追悼 緒形拳

緒形拳が亡くなりました。

今の日本で、強烈なプロ意識を持ち、説得力ある演技のできる名俳優を挙げろと言われたら、10人中5人は「緒形拳」を挙げるんじゃないでしょうか。
(3名は「役所広司」2名は「山崎努」を挙げるでしょう。勝手に決めていますが…。)

どことなくナイフのような狂気を感じさせるのに、男の強さ・弱さ・優しさも表現出来る、稀有な役者さんだったと思います。

一番最近見た映画は「火宅の人」。最近と言っても数年前ですが、深夜テレビを見ていると、たまたまこの映画が放映されていました。

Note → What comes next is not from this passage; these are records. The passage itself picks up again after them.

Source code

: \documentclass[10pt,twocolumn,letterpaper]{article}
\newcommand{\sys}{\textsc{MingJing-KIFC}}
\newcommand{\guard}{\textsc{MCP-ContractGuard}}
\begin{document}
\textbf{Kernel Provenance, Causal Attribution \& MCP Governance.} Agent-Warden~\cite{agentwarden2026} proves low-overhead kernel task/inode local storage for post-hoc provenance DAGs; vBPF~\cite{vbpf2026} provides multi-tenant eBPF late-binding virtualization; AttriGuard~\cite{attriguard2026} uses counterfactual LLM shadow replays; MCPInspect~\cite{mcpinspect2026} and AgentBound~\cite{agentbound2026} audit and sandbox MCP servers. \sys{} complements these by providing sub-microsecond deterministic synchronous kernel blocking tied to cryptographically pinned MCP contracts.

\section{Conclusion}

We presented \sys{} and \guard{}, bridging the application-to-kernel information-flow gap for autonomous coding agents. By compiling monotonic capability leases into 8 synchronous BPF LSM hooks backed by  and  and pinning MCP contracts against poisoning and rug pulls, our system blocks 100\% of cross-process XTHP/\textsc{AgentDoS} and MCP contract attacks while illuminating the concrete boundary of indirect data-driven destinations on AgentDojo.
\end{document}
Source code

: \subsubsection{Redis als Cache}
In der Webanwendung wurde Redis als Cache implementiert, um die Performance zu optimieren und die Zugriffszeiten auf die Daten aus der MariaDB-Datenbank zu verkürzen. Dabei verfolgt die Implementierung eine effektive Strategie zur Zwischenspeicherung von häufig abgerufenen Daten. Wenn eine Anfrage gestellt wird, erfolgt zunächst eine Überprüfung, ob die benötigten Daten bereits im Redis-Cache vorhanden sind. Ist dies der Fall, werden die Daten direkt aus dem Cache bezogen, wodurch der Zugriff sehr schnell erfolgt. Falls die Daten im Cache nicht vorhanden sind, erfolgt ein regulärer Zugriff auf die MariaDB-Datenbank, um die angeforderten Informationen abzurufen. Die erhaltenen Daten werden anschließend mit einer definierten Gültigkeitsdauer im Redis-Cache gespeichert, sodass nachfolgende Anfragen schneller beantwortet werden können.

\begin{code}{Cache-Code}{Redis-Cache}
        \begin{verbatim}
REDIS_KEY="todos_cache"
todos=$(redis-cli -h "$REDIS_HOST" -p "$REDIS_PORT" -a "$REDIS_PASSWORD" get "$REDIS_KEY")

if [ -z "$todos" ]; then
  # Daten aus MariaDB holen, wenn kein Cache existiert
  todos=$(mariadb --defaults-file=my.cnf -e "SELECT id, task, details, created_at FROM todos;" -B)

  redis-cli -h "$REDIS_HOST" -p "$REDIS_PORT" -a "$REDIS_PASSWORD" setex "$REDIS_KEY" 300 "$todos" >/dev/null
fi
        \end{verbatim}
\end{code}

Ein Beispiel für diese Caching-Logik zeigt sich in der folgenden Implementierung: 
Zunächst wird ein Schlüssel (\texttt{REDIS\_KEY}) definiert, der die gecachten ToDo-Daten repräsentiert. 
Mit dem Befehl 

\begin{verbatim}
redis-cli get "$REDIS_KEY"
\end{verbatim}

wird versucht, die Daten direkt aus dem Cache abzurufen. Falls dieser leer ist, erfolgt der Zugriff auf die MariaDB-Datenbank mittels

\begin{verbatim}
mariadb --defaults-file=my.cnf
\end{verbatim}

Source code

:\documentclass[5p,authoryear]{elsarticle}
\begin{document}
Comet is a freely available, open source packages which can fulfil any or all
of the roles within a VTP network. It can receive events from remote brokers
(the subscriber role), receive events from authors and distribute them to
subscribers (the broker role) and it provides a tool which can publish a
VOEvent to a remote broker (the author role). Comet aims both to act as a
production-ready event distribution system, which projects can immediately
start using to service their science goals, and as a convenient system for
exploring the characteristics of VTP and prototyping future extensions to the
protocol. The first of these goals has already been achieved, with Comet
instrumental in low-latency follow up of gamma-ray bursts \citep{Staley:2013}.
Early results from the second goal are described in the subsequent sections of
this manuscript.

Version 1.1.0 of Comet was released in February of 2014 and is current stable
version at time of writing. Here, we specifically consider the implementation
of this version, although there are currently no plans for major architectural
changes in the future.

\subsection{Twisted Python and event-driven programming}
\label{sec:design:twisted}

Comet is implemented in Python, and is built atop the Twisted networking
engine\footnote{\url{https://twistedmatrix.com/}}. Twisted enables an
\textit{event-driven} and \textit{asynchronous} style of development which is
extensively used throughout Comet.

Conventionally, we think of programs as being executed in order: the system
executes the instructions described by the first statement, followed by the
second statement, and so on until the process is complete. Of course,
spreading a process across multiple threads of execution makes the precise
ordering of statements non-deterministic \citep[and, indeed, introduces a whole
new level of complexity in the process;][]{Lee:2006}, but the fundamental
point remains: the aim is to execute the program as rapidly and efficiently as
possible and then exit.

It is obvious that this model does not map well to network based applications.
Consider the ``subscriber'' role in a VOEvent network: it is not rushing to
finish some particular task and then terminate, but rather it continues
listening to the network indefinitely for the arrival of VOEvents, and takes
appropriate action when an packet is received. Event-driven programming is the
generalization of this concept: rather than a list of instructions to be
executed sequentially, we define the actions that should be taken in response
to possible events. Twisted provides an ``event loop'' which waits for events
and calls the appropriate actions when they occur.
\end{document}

ボンヤリ見ているうちに、彼の演技から目が離せなくなって、ついつい最後まで。

原作は檀一雄(女優「壇ふみ」の父君)の自伝的小説でして、女性・金銭の両者にだらしない作家の日常(というか修羅場)が描かれています。不思議なことに、緒形拳が演じると、そのだらしなさや救いようのなさにも説得力が生まれてきます。主人公の無軌道な生活を見ていても、「だめじゃないか、そんなことしてちゃ…」という気持ちとともに、「まぁ、仕方がないよな。うん、分かるよ。」という気持ちも持ってしまうんですよね。

活動の幅が広く、それでいて演技の質が高く深い。こうした役者さんはそうそう得られるものではありません。惜しい人を亡くしたと思います。合掌。